[Records contained in a dataset]
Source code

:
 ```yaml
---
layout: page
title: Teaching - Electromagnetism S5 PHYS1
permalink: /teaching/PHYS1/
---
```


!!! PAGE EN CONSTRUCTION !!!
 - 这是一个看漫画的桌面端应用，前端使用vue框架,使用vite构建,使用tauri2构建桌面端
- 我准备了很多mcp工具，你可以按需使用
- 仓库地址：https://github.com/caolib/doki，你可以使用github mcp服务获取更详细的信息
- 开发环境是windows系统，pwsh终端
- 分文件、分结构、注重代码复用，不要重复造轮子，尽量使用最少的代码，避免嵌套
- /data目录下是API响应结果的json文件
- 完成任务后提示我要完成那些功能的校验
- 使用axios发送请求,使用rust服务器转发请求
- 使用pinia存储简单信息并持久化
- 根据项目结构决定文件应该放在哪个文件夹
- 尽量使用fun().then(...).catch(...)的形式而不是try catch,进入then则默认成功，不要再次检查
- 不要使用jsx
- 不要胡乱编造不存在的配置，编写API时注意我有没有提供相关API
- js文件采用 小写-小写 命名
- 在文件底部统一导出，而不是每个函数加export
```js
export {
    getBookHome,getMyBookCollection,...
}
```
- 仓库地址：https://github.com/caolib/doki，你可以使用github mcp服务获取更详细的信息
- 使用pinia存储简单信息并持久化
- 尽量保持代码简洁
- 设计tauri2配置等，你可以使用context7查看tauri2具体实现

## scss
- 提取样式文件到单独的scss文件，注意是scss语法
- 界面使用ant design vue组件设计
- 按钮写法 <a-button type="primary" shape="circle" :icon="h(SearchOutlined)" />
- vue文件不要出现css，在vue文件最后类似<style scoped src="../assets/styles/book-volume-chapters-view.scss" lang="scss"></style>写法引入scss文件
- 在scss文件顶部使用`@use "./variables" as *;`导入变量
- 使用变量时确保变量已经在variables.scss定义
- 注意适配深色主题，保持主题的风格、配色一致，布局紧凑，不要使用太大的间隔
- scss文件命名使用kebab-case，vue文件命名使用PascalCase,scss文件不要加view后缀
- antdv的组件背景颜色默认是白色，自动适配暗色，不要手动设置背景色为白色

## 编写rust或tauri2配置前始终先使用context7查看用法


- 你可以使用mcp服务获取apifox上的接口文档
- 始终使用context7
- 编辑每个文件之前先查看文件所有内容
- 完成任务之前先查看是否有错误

...

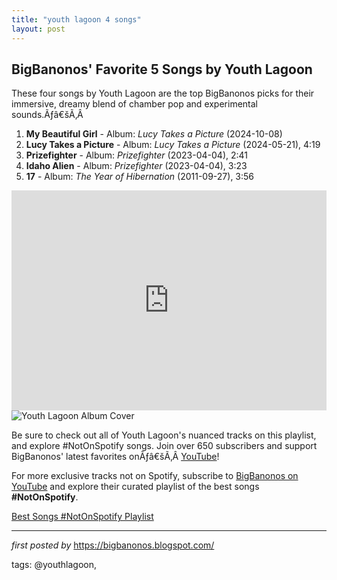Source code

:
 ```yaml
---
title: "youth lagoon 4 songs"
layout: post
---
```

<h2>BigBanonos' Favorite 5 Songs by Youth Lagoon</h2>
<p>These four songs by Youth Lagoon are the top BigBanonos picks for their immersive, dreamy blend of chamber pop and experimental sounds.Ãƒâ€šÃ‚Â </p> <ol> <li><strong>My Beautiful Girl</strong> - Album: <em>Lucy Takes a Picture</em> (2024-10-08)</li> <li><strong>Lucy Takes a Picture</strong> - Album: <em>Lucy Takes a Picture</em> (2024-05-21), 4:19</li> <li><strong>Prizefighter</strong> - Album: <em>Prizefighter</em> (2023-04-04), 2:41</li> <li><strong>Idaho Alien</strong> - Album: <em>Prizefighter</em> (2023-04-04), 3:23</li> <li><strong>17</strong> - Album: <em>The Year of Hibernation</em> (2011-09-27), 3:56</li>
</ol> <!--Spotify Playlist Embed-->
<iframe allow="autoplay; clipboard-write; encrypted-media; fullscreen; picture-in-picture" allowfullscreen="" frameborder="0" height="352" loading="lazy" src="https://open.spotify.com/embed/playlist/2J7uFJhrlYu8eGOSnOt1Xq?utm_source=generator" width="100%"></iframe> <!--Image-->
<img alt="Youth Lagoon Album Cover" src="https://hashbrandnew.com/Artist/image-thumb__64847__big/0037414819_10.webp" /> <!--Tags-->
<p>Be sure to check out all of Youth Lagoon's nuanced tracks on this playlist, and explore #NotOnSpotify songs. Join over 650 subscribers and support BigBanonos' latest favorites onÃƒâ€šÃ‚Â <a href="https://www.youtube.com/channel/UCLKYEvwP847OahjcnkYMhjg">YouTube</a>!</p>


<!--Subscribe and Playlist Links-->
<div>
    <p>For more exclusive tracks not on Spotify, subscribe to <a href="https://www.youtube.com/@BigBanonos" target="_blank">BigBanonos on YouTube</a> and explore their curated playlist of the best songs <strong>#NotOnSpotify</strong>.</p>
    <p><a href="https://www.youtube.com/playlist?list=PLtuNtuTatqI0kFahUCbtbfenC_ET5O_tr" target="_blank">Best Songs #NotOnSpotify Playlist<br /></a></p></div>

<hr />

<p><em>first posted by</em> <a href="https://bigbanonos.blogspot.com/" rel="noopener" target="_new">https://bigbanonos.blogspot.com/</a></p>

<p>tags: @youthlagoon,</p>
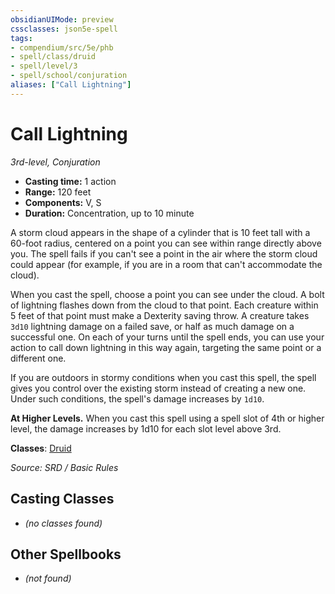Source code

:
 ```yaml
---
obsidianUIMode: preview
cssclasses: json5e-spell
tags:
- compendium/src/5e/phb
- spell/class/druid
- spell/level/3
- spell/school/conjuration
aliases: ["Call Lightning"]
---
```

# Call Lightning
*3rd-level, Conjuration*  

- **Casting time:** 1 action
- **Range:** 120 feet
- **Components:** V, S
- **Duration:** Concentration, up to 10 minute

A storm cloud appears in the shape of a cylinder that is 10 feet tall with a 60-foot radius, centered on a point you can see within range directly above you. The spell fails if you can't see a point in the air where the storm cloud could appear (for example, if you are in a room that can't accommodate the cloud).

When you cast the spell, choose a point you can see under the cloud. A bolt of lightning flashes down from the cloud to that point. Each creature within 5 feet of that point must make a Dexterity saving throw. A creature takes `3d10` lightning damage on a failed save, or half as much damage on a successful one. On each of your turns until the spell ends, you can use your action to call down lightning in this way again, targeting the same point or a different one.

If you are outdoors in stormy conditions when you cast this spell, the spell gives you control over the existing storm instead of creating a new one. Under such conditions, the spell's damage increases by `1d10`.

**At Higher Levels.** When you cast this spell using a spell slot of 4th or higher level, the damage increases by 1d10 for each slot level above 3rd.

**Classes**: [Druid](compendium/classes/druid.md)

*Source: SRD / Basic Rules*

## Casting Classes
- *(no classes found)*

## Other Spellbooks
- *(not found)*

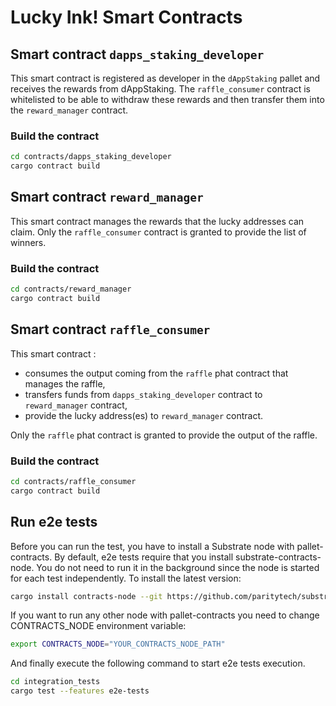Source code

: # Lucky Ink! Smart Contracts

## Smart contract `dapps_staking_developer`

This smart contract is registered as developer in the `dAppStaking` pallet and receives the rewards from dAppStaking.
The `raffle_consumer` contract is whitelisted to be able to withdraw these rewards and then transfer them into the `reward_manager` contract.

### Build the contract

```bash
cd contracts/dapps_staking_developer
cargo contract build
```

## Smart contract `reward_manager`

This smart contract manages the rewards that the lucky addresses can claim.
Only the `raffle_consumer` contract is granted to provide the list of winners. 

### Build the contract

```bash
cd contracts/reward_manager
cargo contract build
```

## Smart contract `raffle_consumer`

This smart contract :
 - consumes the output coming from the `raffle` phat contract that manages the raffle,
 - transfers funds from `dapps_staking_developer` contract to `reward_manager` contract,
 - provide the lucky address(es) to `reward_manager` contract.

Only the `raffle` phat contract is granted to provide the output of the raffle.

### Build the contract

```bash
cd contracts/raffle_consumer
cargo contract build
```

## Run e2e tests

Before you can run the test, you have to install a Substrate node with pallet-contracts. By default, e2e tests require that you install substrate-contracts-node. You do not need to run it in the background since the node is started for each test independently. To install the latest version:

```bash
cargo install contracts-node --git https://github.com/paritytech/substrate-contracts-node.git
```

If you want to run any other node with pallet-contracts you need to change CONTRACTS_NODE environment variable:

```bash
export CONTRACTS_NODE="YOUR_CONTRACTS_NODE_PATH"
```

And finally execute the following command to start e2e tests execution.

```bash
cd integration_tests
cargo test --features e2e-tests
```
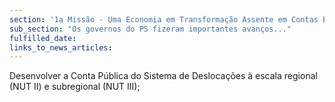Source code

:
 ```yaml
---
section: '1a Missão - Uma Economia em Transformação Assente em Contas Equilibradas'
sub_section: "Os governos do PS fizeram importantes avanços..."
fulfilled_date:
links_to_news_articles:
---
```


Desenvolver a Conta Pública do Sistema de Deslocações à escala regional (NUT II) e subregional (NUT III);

...

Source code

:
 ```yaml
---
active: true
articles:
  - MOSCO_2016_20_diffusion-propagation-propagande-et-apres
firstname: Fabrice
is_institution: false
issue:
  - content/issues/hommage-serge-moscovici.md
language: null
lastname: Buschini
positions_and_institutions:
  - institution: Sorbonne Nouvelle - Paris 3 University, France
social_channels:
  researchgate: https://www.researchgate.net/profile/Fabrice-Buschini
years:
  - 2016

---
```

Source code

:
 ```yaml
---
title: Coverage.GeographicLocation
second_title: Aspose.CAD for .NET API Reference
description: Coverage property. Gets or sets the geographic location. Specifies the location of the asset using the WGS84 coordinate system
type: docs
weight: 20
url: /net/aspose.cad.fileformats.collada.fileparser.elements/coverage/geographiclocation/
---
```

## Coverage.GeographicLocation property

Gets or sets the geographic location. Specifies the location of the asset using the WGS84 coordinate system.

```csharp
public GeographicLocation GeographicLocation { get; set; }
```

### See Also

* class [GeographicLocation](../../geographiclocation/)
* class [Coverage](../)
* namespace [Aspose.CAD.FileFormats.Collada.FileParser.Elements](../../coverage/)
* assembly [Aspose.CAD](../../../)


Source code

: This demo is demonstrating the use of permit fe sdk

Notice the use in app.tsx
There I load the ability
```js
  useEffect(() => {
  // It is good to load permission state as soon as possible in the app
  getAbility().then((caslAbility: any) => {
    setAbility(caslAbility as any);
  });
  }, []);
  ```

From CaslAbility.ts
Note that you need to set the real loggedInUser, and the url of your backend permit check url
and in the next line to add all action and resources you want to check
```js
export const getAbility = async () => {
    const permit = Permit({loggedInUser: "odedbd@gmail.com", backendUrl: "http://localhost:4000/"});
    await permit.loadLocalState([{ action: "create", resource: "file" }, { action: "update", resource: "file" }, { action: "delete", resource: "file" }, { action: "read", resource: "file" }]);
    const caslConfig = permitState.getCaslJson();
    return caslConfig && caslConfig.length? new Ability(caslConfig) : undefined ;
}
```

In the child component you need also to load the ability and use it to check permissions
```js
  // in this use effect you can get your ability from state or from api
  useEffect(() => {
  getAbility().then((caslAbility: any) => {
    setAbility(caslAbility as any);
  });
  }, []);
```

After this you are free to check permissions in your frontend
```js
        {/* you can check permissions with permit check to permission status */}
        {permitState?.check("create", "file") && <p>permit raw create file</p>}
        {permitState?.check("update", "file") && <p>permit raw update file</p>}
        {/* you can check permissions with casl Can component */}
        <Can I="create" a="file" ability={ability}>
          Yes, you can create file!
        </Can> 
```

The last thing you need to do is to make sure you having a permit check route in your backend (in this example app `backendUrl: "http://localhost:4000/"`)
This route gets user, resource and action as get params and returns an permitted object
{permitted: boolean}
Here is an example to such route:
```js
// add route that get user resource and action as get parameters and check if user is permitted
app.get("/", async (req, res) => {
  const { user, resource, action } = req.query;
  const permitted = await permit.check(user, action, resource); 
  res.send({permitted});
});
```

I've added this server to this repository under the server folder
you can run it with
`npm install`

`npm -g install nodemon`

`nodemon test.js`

(WHAT YOU HAVE TO DO):
What the answer needs is every line from the data above with "then" in it.

(SOLUTION TO THE PROBLEM):
- 尽量使用fun().then(...).catch(...)的形式而不是try catch,进入then则默认成功，不要再次检查
The `raffle_consumer` contract is whitelisted to be able to withdraw these rewards and then transfer them into the `reward_manager` contract.
  getAbility().then((caslAbility: any) => {
  getAbility().then((caslAbility: any) => {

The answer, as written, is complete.